24. The method as set forth in claim 21 further comprises:
inserting an impermeable liner in the first branch wellbore for
storing the treating chemical.
25. The method as set forth in claim 21 further comprises:
treating the fluids with a treating chemical selected from a group
consisting of a hydrate inhibitor, a corrosion inhibitor, a
paraffin wax inhibitor, a scale inhibitor, a hydrogen sulfide
scavenger, a water clarifier and an emulsion breaker.
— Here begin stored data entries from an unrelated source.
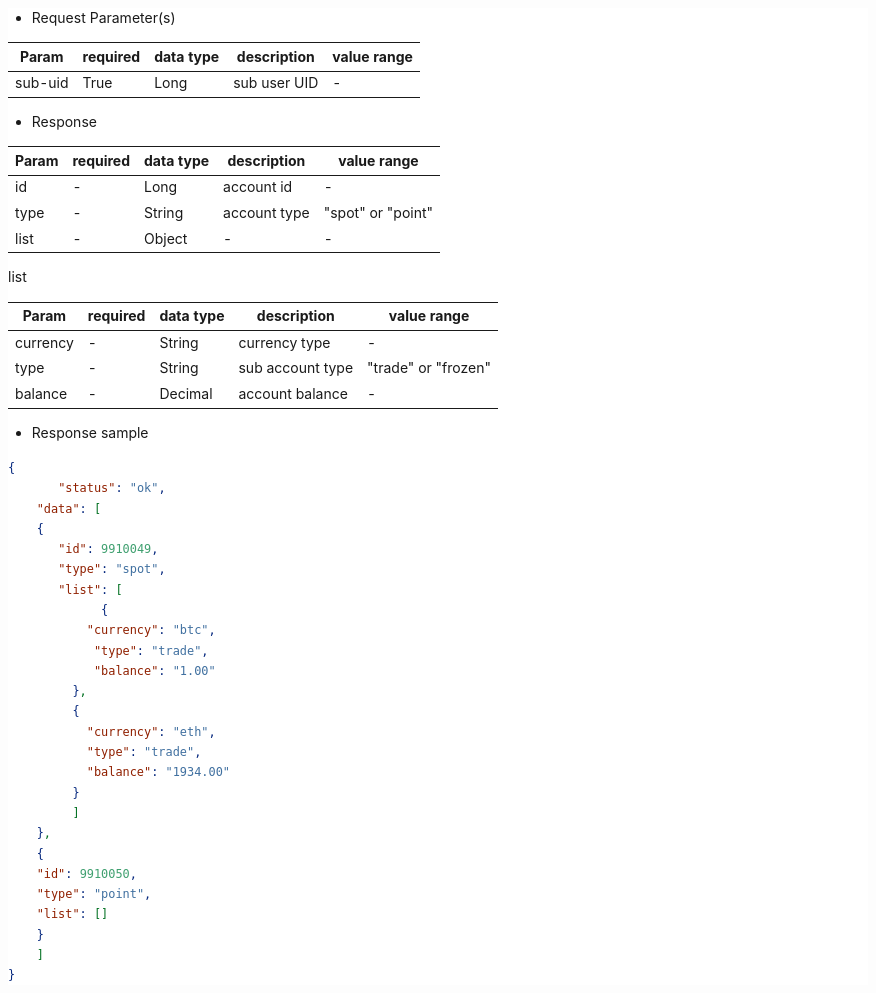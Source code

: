 * Request Parameter(s)

Param   | required | data type    | description   | value range   |
-----------|------------|-----------|------------|----------|
sub-uid|True|	Long|sub user UID|-|

* Response

Param   | required | data type    | description   | value range   |
-----------|------------|-----------|------------|----------|
id|	-	|Long|	account id|-|
type|	-	|String|account type|	"spot" or "point"|
list|	-	|Object|-|-|

list

| Param   | required | data type    | description   | value range   |
|-----------|------------|-----------|------------|----------|
currency|	-	|String|currency type	|-|
type|	-	|String|sub account type	|"trade" or "frozen"|
balance|-|Decimal|account balance	|-|

* Response sample

```json
{
       "status": "ok",
	"data": [
	{
	   "id": 9910049,
	   "type": "spot",
	   "list": [
             {
	       "currency": "btc",
	        "type": "trade",
	        "balance": "1.00"
	     },
	     {
	       "currency": "eth",
	       "type": "trade",
	       "balance": "1934.00"
	     }
	     ]
	},
	{
	"id": 9910050,
	"type": "point",
	"list": []
	}
	]
}
```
26. The method as set forth in claim 23 wherein:
said treating comprises adding treatment chemical stored in the
first branch wellbore to the fluid delivered to the treatment
device.
27. The method as set forth in claim 23 wherein:
the treating comprises cracking the fluid in a catalyst bed in the
branch wellbore and modifying the hydrocarbon molecular composition
of the fluid received at the device.
28. A wellbore system for recovering treated hydrocarbons from a
subterranean formation comprising:
a primary access wellbore extending from a surface location to a
downhole location;
a branch wellbore intersecting the primary access wellbore;
a subterranean treatment device located, at least in part, within
the branch wellbore treating fluid received at the device to
enhance selected properties of the fluid; and
whereby the primary access wellbore, the branch wellbore and the
subterranean treatment device together produce, treat and deliver
fluids downhole.
29. The wellbore system of claim 28 wherein the subterranean
treatment device comprises chemical storage in the branch
wellbore.
30. The wellbore system of claim 28 wherein the subterranean
treatment device comprises a catalyst bed in the branch wellbore.
Description
The invention relates to well bore construction. More particularly,
but not by way of limitation, this invention relates to a method
and apparatus of drilling, completing, and producing hydrocarbon
reservoirs.
Generally, the exploitation of hydrocarbon reservoirs has been
achieved by the drilling of a bore hole to a subterranean
reservoir. Once drilled, the reservoir may be completed and the
reservoir may be produced until the well is plugged and abandoned
for economic reasons. In the case where the well bore intersected
numerous hydrocarbon reservoirs, the operator may chose to complete
to a reservoir with the option to complete to the upper horizons at
a later time.
Also, when the well bore intersects at least two different
reservoirs, a dual completion is utilized by some operators. In
such a case, the two reservoirs are produced with separate
production strings.
Advances in drilling and completion techniques have led to the
completion of highly deviated wells. This allows a driller to reach
reservoirs that are a significant distance from the surface
location (known as the throw). Many offshore wells drilled from
platforms are drilled utilizing this technique. One prior art
technique involves sidetracking from the production casing;
however, sidetracking necessarily involves the abandonment of the
lower zone in order to reach the upper horizon.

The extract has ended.